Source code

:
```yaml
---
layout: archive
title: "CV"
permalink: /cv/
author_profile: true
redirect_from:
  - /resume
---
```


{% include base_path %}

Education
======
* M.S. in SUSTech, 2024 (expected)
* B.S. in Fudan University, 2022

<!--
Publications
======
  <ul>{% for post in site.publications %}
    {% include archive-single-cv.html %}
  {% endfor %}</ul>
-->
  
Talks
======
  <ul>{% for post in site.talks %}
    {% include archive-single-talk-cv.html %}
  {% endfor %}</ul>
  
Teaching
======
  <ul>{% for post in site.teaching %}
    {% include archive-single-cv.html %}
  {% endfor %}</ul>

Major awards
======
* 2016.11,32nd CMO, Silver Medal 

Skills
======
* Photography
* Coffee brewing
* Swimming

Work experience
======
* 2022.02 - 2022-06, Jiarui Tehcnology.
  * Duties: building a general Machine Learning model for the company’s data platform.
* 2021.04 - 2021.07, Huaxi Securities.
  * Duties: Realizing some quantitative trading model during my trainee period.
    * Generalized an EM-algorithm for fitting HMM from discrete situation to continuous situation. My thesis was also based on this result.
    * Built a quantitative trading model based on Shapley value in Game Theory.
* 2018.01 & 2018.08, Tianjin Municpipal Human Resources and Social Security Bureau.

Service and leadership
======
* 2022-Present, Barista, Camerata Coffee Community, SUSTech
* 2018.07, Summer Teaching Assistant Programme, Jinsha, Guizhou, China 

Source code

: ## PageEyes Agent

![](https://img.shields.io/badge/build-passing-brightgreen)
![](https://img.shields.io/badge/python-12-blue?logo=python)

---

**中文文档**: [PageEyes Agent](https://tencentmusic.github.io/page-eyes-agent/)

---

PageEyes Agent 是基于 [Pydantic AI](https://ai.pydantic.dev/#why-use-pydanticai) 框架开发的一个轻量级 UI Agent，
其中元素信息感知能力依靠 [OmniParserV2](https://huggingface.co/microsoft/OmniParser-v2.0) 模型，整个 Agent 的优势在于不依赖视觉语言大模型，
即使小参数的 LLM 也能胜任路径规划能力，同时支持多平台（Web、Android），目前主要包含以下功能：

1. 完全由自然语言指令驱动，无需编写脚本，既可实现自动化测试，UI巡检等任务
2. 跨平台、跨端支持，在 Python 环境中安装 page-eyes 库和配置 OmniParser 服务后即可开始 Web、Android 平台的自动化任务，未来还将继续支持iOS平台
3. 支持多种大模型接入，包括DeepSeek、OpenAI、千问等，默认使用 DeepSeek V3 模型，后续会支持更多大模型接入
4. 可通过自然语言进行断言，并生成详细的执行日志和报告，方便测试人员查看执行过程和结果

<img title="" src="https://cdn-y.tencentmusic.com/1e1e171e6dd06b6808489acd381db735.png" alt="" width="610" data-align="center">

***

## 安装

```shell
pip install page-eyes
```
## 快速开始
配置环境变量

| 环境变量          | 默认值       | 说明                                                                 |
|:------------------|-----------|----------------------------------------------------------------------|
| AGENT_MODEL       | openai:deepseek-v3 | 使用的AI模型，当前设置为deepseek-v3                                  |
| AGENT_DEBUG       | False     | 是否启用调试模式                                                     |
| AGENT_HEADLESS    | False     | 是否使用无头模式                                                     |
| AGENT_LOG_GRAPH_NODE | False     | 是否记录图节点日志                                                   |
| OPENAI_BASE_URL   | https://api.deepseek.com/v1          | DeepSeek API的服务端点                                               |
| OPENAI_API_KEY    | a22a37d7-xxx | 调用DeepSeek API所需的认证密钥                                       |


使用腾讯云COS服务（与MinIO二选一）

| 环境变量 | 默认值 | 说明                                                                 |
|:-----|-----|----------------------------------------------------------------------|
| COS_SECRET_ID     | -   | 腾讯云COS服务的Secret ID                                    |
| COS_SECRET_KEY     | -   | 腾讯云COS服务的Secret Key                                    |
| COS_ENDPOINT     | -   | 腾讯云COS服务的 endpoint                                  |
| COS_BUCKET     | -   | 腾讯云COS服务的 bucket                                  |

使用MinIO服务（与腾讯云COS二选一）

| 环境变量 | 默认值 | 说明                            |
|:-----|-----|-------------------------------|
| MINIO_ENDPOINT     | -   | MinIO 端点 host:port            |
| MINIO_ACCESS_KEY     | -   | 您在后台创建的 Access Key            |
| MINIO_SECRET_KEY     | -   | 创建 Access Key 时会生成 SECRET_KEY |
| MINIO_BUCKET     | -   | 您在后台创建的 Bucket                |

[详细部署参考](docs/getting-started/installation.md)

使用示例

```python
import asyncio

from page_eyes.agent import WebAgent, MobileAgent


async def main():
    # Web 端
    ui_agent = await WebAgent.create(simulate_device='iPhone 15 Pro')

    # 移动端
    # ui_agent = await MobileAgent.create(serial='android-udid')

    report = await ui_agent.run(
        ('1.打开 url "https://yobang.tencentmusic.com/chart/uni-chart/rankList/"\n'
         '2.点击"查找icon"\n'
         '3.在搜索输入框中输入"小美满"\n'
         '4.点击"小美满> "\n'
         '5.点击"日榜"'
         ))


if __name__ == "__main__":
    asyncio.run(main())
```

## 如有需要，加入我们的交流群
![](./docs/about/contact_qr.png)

• [EXERCISE OBJECTIVE] Look through the listing above. Pick out each line with "await" and copy it.

• [YOUR RESPONSE]
    ui_agent = await WebAgent.create(simulate_device='iPhone 15 Pro')
    # ui_agent = await MobileAgent.create(serial='android-udid')
    report = await ui_agent.run(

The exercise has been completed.